[SUPPLIED MATERIAL — start]

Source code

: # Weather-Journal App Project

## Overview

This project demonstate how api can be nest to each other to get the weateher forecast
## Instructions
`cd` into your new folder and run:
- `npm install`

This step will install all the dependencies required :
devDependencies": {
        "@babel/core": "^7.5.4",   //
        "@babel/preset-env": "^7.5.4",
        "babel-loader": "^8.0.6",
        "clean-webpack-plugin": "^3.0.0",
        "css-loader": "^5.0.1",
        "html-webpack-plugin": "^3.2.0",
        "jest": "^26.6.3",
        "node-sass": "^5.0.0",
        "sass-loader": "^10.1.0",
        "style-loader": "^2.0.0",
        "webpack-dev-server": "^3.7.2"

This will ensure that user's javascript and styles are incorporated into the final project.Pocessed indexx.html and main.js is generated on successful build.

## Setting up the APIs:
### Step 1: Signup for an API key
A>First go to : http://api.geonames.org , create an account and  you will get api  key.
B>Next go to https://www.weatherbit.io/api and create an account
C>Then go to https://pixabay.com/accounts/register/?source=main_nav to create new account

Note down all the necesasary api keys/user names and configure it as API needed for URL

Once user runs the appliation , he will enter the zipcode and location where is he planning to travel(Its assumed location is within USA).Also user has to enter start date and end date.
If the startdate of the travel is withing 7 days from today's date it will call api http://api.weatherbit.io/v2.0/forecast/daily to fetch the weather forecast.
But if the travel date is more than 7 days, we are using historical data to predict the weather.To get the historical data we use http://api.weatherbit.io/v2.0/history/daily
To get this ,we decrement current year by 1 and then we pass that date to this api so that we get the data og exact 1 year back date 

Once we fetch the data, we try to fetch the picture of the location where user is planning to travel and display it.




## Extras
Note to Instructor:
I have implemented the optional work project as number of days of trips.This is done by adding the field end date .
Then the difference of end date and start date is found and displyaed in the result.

[SUPPLIED MATERIAL — finish]

EXERCISE AIM :: Exactly as written, reproduce the whole listing.

RESPONSE TO THE EXERCISE ::
Source code

: # Weather-Journal App Project

## Overview

This project demonstate how api can be nest to each other to get the weateher forecast
## Instructions
`cd` into your new folder and run:
- `npm install`

This step will install all the dependencies required :
devDependencies": {
        "@babel/core": "^7.5.4",   //
        "@babel/preset-env": "^7.5.4",
        "babel-loader": "^8.0.6",
        "clean-webpack-plugin": "^3.0.0",
        "css-loader": "^5.0.1",
        "html-webpack-plugin": "^3.2.0",
        "jest": "^26.6.3",
        "node-sass": "^5.0.0",
        "sass-loader": "^10.1.0",
        "style-loader": "^2.0.0",
        "webpack-dev-server": "^3.7.2"

This will ensure that user's javascript and styles are incorporated into the final project.Pocessed indexx.html and main.js is generated on successful build.

## Setting up the APIs:
### Step 1: Signup for an API key
A>First go to : http://api.geonames.org , create an account and  you will get api  key.
B>Next go to https://www.weatherbit.io/api and create an account
C>Then go to https://pixabay.com/accounts/register/?source=main_nav to create new account

Note down all the necesasary api keys/user names and configure it as API needed for URL

Once user runs the appliation , he will enter the zipcode and location where is he planning to travel(Its assumed location is within USA).Also user has to enter start date and end date.
If the startdate of the travel is withing 7 days from today's date it will call api http://api.weatherbit.io/v2.0/forecast/daily to fetch the weather forecast.
But if the travel date is more than 7 days, we are using historical data to predict the weather.To get the historical data we use http://api.weatherbit.io/v2.0/history/daily
To get this ,we decrement current year by 1 and then we pass that date to this api so that we get the data og exact 1 year back date 

Once we fetch the data, we try to fetch the picture of the location where user is planning to travel and display it.




## Extras
Note to Instructor:
I have implemented the optional work project as number of days of trips.This is done by adding the field end date .
Then the difference of end date and start date is found and displyaed in the result.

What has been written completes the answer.